Disintegrated Parts


#software-development #dotnet #sql

Recently I had a brainfart that told me to retroactively process about 2 billion data points. The kind of processing that had to be done was to run all these data points (describing flights) through an algorithm that extracted some metadata.

First and foremost my problem is this; the data is stored in a MSSQL instance, whereas this processing algorithm is written with C#. Now these two generally play fairly nice with each other, but in this case, with these amounts of data (+- 1TB) you just can’t load it all into memory, and process it all at once. Another option would be to use batching, but I’d be too lazy (and it’d be too slow) to use.

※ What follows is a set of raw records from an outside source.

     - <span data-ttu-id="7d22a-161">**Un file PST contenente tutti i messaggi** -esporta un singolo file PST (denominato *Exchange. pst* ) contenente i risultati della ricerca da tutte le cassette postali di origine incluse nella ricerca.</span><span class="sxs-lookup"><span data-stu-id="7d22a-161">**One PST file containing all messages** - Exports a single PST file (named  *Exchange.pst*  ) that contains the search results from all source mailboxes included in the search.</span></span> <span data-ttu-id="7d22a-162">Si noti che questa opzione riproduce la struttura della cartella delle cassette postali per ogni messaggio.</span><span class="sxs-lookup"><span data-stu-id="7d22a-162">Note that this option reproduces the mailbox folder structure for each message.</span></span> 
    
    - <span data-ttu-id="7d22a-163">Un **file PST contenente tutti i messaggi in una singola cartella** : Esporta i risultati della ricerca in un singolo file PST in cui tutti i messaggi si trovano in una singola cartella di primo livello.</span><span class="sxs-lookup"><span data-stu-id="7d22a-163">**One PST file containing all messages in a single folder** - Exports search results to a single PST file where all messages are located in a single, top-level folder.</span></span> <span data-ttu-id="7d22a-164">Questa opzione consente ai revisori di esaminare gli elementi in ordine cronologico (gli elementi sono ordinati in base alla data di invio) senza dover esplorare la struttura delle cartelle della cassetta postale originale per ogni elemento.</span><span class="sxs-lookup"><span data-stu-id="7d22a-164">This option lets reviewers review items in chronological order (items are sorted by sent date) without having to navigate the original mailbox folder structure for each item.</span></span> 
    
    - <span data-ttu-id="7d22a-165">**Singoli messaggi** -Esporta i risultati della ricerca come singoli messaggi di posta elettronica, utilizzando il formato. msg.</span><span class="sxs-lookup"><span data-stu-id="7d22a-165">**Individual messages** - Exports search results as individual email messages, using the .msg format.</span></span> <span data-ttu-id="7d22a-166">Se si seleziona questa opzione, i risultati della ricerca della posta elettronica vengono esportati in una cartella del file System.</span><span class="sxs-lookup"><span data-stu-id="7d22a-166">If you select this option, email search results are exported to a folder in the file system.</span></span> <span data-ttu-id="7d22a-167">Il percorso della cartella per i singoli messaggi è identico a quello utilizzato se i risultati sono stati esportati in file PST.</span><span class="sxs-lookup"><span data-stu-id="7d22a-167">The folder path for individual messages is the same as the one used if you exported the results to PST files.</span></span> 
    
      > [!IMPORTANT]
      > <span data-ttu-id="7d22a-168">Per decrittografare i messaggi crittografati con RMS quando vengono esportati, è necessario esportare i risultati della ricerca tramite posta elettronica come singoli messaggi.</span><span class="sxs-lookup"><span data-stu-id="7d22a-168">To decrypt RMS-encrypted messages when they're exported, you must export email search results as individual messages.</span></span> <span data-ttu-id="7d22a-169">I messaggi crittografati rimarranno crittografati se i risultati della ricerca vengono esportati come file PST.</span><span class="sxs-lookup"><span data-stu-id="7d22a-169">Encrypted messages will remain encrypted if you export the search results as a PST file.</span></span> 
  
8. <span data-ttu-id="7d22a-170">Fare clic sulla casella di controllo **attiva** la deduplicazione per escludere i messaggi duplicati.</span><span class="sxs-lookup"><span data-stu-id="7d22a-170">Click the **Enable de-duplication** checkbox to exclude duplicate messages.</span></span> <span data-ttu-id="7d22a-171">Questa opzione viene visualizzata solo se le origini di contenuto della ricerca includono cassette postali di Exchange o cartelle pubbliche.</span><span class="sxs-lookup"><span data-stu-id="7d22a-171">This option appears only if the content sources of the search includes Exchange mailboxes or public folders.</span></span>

Why not use Entity Framework?

Entity Framework is a great ORM! I absolutely love it for my day to day work and I wouldn’t want to work without it. However, Entity Framework has it’s limitations, too. One of these is that Entity Framework retrieves the complete dataset, before it returns. What we want to achieve is that we receive part of the data, already before the SQL query has finished executing.

Let’s get coding

The gist of it is easy. Open a connection to the server, execute a command, and retrieve the results.

There’s really not too much to this code. This is more of a reference for I know future me will hate previous me if I do not make this note.

using (var connection = new SqlConnection("[connectionstring]"))
using (var command = new SqlCommand("[query]", connection))
{
    await connection.OpenAsync();

    using (var reader = await command.ExecuteReaderAsync()) {
        if (reader.HasRows) {
            while (await reader.ReadAsync()) {

                reader.GetInt32(0);
                // Or use any applicable cast for the data type you're trying to retrieve
            }
        }
    }

    connection.Close();
}

The aftermath

In the end this code ran for about 26 hours to crunch ‘n munch through all this data. If you care about performance, take this from me, and do not run this on your local machine. I have ran the .NET code directly on the database machine for network bandwidth and dev machine uptime not to be a limiting factor.